* _Work request_:
Among the lines of the records, count those containing the word "ldots", then give the number alone.

* _Data shown_:
==================================================
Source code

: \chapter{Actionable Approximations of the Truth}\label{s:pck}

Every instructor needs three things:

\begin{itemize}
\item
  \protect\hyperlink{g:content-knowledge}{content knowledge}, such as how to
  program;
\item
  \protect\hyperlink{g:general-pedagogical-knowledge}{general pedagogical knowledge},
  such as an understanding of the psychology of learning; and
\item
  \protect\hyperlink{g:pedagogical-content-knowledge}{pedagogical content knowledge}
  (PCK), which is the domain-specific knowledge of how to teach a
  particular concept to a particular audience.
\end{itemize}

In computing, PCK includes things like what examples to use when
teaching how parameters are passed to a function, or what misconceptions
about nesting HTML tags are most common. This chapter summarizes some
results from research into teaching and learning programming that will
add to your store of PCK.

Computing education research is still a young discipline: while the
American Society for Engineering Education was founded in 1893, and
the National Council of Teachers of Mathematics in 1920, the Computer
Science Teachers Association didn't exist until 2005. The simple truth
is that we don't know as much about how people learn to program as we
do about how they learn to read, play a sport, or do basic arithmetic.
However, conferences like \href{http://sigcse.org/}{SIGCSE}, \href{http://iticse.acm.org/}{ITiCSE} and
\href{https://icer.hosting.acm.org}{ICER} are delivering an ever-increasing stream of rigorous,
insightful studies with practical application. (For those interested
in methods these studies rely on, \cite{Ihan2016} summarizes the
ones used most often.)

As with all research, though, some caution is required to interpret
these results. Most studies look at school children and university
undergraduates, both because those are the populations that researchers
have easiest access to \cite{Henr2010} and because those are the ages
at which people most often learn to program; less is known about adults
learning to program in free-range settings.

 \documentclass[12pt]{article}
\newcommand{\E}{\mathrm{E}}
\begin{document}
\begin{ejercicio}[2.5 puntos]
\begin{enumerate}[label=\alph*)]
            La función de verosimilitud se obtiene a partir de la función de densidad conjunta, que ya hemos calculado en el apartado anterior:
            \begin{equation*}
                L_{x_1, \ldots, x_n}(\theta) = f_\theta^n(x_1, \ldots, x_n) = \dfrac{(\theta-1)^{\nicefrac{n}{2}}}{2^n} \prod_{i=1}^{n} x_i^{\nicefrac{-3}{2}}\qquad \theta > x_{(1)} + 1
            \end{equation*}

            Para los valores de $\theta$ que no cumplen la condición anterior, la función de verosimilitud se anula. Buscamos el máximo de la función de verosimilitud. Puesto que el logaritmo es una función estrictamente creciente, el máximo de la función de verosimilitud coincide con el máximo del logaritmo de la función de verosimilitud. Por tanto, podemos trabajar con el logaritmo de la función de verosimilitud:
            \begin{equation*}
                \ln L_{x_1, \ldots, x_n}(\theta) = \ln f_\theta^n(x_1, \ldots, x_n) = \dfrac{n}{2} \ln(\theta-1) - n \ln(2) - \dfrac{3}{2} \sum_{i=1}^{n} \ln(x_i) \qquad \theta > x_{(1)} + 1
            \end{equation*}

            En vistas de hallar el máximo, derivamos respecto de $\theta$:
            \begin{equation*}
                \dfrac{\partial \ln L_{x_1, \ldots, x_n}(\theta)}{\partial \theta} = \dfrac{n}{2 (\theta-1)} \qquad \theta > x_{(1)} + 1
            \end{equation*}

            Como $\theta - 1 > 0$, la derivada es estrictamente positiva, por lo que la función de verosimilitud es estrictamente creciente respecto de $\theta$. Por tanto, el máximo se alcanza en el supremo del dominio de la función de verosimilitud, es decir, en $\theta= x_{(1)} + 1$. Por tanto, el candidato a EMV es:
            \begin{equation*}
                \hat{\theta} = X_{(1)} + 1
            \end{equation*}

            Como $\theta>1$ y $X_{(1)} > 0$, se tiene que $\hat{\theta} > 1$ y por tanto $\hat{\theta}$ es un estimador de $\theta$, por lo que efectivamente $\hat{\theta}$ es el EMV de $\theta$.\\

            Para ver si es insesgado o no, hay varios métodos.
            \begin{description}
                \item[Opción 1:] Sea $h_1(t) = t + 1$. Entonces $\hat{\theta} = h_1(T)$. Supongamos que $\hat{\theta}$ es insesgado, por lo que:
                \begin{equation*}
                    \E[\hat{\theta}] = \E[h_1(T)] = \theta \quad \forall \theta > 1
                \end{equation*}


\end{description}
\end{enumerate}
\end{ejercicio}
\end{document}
==================================================
* _Written reply_:
3